Cent ans après, deux expositions reviennent sur la crue exceptionnelle qui toucha Paris en janvier 1910. Devant des clichés parfois dramatiques ou insolites, les visiteurs s'interrogent sur la possibilité de revivre, un jour, une telle inondation. Visite.
Par son ampleur exceptionnelle, la crue qui toucha Paris en 1910 continue de fasciner. En ce début d'année, deux expositions lui sont consacrées. Au travers de plusieurs centaines de documents, pour certains inédits, la bibliothèque historique de la ville de Paris et le Pavillon de l'eau reviennent sur un évènement majeur du début du siècle dernier, qui pourrait bien se reproduire dans les années à venir.
Paris-Venise
Soumises à de fortes précipitations pendant l'été 1909 puis pendant l'hiver 1910, les terres saturées d'eau commencent à provoquer une montée de la Seine. Mais c'est à partir du 18 janvier que la situation bascule. Des pluies torrentielles s'abattent sur toute l'Europe. Elles déclenchent des crues abondantes du fleuve et de ses affluents, qui pulvérisent les records de montées des eaux des siècles passés. Le 28 janvier 1910, la Seine atteint 8,50 mètres de haut : du jamais vu depuis février 1658.

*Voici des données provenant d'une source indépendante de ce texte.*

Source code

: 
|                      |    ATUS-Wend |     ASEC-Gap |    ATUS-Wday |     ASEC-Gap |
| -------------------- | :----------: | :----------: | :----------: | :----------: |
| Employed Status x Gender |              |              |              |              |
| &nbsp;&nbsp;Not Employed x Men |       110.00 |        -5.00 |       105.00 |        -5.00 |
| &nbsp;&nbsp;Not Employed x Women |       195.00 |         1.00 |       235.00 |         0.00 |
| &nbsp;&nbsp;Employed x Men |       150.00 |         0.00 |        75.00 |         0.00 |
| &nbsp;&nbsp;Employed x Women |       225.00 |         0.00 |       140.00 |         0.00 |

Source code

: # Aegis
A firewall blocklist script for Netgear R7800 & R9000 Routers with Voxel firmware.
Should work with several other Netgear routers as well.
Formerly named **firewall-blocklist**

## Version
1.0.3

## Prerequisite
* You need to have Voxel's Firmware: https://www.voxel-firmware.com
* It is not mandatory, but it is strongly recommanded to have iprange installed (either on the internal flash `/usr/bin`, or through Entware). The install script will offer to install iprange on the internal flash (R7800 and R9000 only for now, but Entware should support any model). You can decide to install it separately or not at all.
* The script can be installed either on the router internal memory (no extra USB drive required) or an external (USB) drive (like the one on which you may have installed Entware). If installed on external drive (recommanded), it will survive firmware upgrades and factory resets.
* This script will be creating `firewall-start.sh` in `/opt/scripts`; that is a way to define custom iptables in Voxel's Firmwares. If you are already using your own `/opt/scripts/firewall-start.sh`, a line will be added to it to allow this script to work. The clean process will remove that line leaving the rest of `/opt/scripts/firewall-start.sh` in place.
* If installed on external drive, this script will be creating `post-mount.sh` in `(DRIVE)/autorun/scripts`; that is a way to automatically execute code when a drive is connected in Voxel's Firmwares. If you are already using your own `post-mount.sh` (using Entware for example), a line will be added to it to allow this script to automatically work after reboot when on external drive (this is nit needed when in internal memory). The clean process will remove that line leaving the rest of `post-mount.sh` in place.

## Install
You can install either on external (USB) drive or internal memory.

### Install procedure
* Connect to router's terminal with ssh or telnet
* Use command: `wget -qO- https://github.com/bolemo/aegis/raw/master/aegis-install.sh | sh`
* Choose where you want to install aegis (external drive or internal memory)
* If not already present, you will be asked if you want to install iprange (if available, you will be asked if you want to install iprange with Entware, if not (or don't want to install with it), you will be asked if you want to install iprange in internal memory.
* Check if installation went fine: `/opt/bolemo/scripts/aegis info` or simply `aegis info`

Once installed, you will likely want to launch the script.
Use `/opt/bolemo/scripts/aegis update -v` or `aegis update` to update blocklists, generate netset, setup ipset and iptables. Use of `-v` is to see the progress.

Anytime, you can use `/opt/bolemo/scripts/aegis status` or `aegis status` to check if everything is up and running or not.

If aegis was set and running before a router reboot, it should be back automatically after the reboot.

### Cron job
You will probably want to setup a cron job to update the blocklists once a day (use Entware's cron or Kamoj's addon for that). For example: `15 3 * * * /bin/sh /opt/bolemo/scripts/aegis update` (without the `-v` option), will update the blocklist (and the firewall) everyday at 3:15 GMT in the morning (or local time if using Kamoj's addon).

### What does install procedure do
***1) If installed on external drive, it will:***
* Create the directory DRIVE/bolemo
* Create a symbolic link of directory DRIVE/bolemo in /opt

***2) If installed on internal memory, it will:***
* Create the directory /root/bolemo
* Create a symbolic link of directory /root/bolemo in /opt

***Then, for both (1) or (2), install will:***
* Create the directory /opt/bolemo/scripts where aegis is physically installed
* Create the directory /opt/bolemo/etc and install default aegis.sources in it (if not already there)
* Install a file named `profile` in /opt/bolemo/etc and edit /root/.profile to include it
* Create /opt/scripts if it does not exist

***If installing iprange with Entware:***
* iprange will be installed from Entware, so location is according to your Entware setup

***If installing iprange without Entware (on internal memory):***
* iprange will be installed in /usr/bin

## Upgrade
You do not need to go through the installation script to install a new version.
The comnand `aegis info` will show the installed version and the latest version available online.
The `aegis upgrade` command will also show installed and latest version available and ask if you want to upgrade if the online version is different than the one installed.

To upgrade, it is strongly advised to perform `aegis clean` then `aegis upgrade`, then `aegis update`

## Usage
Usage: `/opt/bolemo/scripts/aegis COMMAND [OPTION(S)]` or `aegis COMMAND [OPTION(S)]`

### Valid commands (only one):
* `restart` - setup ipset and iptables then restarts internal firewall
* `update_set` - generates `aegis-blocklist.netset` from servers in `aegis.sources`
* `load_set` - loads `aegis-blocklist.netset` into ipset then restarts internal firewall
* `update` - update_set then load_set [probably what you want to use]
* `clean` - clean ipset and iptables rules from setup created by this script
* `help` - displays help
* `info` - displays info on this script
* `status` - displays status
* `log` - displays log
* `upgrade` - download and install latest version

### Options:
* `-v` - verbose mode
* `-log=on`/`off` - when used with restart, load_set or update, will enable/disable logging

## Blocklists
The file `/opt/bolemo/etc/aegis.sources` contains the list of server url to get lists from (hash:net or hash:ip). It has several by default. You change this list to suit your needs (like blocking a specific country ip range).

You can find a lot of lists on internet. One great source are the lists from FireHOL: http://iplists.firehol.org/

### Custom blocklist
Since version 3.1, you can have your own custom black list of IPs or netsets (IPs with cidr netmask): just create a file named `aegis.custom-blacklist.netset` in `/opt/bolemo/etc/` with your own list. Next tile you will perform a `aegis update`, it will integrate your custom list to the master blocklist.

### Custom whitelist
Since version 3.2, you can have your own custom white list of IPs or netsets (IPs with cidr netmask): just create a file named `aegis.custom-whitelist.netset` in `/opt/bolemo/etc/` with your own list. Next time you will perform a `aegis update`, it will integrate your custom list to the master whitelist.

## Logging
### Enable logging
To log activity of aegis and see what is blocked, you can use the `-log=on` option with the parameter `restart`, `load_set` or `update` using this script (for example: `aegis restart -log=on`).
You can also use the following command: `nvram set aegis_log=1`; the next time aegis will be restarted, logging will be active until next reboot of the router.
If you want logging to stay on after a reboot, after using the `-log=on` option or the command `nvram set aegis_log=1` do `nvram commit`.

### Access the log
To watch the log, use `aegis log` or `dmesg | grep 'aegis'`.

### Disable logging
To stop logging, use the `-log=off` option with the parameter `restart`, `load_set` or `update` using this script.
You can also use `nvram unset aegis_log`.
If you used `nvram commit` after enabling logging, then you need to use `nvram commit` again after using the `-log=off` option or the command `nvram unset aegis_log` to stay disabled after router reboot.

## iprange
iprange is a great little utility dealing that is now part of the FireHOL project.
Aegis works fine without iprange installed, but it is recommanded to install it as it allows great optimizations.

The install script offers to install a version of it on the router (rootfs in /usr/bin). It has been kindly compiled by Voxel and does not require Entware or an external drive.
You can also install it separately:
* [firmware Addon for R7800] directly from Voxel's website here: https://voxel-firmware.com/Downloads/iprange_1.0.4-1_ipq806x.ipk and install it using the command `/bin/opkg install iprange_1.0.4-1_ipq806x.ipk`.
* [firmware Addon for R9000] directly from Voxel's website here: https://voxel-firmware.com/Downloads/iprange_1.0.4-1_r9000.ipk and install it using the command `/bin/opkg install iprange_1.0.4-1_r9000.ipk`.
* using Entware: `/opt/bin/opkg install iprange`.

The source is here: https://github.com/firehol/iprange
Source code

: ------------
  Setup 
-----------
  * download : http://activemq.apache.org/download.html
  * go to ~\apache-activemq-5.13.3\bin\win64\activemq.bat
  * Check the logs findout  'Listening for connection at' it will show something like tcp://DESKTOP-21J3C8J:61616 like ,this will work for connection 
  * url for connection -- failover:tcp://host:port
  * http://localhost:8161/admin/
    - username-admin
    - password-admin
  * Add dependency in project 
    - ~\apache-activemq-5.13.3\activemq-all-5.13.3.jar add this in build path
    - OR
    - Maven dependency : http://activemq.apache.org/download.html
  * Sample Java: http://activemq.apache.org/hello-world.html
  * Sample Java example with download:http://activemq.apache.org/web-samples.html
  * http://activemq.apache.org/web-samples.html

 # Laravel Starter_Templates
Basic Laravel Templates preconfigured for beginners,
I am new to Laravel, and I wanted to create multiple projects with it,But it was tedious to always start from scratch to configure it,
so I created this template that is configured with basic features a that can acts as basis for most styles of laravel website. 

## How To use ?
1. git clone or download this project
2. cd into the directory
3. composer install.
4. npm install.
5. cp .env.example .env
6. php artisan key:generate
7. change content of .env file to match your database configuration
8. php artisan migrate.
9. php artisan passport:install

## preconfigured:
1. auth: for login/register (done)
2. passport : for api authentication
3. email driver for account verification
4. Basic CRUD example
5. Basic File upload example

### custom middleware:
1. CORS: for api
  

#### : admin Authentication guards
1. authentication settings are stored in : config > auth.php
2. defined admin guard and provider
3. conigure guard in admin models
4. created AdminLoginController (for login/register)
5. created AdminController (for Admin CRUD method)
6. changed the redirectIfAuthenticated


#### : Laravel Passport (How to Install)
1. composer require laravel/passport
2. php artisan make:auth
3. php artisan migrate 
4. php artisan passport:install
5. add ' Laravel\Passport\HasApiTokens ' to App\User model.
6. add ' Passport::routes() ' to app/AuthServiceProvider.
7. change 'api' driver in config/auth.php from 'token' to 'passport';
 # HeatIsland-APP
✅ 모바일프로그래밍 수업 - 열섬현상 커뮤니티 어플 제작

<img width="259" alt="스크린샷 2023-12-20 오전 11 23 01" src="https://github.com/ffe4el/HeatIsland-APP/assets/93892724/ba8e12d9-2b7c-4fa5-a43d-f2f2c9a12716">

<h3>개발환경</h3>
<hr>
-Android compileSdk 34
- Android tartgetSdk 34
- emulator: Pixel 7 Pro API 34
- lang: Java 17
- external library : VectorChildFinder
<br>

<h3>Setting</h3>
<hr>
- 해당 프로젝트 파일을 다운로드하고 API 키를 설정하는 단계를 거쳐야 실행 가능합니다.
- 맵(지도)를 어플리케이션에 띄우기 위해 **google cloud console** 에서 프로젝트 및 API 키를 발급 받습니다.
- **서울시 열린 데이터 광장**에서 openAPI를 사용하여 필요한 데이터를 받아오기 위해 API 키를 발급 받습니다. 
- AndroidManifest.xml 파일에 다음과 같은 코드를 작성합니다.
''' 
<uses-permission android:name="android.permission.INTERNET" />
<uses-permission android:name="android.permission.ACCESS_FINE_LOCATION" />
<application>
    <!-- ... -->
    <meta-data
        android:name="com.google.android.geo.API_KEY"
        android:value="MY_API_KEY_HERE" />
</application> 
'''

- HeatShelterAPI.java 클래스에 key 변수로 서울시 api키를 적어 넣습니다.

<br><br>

Pas moins de 300 rues sont innondées et douze arrondissements touchés. Une situation qui donne à la capitale, pendant plus de quarante jours, des allures de Cité des Doges. Peintres et photographes rivalisent d'images pour capter ce Paris-Venise inédit où le temps semble s'être arrêté. Quand la décrue s'amorce enfin, l'heure est au bilan : un mort, 150.000 personnes sinistrées, 20.000 immeubles inondés sur les 80.000 que compte Paris et 200.000 caves submergées. Résultat : un coût estimé à 400 millions de francs-or, l'équivalent d'un milliard d'euros.
Et aujourd'hui ?
Cette date anniversaire est aussi l'occasion d'avoir un regard lucide sur la situation actuelle. Car le risque persiste. La région parisienne ayant connu une soixantaine de crues majeures depuis le Vème siècle, il est à parier que ce territoire structuré autour d'un fleuve en subira d'autres. Néanmoins, au cours du XXème siècle, plusieurs mesures de protection ont été mises en place pour limiter ses conséquences : des lacs-réservoirs régulent désormais le débit des cours d'eau, un plan de prévention des risques d'inondation (PPRI) délimite les constructions en fonction des zones inondables et, plus récemment, la ville de Paris a renforcé l'imperméabilité des quais, réhaussé leurs parapets et fait l'acquisition de protections amovibles.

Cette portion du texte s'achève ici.